He gave me the run of the place and the time to use it, and listened to my monologue about the archive with the patience of a man who has been interrupted at work before and does not mind. The studio is a working room - benches, racked slabs of stone, a half-cut sign on a trestle, tools within reach of wherever you happen to be standing. It is plainly somewhere real work gets done, and has been for years.

Steve Roche sitting on a low bench out in the works yard, arms folded over one knee, a flat cap and a full beard, looking off to one side; a long carved stone sign reading ‘songs in to…’ propped on a trestle behind him.
Steve Roche. Letter cutter and stonemason, and the warmest company you could hope to photograph. IM-1041

A Broken Leg and a Lost Job

Steve did not grow up cutting stone. He had a job, a normal working life, and then 2008 happened to him in a way that sounds invented until you hear him tell it flat: in the same month he lost the job and broke his leg. Laid up, out of work, with nothing to do but heal and think, he started turning over what he might do next - and, for reasons he is still slightly amused by, he kept landing on stone.

So he took courses. Stonemasonry, then letter cutting. He won a place through a bursary - one of the trusts that fund people into the lettering and masonry trades - and went into it meaning only to find out whether he could. He found out that he could, and that he did not want to stop. That was 2009. He has been at it ever since, which makes the worst month of one year the start of the best run of his working life.

Steve Roche cutting the long stone sign out in the yard, a respirator over his mouth and safety goggles up on his cap, holding the lettered slab close to his face to check a cut, the words ‘songs in to…’ running along its edge.
He checks every letter by eye, close in. The cut is decided before the chisel moves. IM-1039

What he does now is largely public work - lettering and stone commissions driven by the council and civic projects, the kind of carved words that end up fixed to a wall or set in a park and read by people who will never know whose hands cut them. That suits him. He is not precious about the work being his; he is precious about it being right.

Songs in Tongues

On the trestle in the yard sat the job of the day: a long slab of grey stone with a line of lettering running its length - songs in tongues, old and new - drawn out in pencil and being cut letter by letter. This is the craft proper, and it is slower and more exact than anything I had expected. There is no undo on a stone. The cut is final the moment it is made.

He showed me how it goes. The letters are drawn first, the spacing worked out by eye on the stone itself - never evenly spaced by ruler, because letters that are measured equal do not look equal. Then the chisel. Each stroke of each letter is a V cut down into the stone at a steady angle, two planes meeting in a clean line at the bottom, so the carved letter catches a shadow and reads from across a street. The serifs - the small finishing strokes at the ends - are where the discipline shows. Get them wrong and the whole word looks amateur. Steve gets them right without appearing to think about it, which is the thing that takes fifteen years to learn.

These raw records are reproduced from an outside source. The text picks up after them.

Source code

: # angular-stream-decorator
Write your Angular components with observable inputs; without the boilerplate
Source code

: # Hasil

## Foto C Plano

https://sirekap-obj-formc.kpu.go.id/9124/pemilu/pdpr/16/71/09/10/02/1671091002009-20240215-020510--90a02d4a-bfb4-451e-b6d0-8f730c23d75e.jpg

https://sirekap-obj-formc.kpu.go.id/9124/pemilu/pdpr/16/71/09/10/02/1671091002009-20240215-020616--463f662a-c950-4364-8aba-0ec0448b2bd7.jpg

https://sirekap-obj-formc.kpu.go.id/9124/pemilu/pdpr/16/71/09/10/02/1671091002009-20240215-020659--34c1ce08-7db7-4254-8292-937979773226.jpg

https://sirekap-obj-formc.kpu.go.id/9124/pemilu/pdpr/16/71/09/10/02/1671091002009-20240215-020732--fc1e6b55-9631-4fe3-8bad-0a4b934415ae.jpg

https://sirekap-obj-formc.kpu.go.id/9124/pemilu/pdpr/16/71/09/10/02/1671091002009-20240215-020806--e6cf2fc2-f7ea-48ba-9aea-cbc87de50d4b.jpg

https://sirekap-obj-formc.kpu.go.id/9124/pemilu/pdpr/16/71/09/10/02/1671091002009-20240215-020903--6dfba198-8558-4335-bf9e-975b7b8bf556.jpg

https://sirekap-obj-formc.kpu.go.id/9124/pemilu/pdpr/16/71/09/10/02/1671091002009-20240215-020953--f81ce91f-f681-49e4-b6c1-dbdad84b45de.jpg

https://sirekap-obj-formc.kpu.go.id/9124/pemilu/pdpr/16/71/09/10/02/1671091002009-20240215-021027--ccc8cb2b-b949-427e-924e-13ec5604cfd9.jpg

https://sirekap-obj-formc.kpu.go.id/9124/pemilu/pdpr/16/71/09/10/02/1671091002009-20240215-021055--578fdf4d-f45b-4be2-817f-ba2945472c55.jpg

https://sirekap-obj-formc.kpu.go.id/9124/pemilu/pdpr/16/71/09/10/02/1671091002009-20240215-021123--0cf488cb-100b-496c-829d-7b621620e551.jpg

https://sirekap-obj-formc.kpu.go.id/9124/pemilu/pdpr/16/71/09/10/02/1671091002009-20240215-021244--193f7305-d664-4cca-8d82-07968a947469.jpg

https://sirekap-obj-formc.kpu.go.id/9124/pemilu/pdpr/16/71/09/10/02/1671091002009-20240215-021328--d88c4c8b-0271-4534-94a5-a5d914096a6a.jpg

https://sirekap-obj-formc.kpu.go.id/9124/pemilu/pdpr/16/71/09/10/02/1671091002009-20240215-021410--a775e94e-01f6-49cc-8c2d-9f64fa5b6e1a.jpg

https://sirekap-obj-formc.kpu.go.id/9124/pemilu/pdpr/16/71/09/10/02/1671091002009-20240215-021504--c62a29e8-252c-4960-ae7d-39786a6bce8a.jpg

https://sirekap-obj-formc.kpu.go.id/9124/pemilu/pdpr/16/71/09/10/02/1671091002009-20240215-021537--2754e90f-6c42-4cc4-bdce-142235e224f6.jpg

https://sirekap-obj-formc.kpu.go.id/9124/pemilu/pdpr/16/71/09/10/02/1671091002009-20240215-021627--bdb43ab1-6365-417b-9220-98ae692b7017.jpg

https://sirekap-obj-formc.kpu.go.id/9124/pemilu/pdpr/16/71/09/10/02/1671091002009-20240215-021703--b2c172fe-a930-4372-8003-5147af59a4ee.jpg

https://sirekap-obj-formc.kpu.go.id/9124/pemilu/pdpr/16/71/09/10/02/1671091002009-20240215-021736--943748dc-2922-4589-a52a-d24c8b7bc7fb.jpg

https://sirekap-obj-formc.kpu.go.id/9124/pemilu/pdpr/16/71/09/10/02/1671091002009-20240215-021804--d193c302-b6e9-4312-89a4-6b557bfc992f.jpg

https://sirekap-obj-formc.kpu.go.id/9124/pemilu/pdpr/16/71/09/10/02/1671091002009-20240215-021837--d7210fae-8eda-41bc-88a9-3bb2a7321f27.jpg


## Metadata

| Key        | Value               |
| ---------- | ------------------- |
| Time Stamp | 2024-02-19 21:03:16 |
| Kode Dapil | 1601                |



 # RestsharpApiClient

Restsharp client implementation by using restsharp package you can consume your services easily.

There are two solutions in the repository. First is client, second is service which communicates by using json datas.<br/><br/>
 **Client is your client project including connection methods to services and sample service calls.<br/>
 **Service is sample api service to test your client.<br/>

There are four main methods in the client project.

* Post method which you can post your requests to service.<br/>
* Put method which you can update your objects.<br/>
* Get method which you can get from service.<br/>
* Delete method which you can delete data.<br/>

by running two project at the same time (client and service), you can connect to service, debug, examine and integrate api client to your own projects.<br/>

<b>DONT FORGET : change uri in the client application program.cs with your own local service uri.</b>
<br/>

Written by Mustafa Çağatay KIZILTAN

A close study over Steve Roche’s shoulder of his hand driving a lettering chisel into the carved word ‘NGUES’ on a grey stone slab, a pencilled paper template and a pen resting on the stone above.
The letters are drawn out in pencil first, then cut. Every serif is a decision made with a chisel. IM-1040
Over Steve Roche’s shoulder as he cuts the words ‘ngues old an…’ into the long stone sign, a round mallet in his fist, his flat cap and the strap of his respirator in the foreground.
IM-1051

I watched him work a single letter for a long time without either of us speaking. The mallet taps, the chisel walks the line, a little stone dust lifts and settles. Then he sits back, looks at it, and moves to the next. The word grows the way a row of weaving grows - slowly, and then all at once it is there and looks as though it could never have been otherwise.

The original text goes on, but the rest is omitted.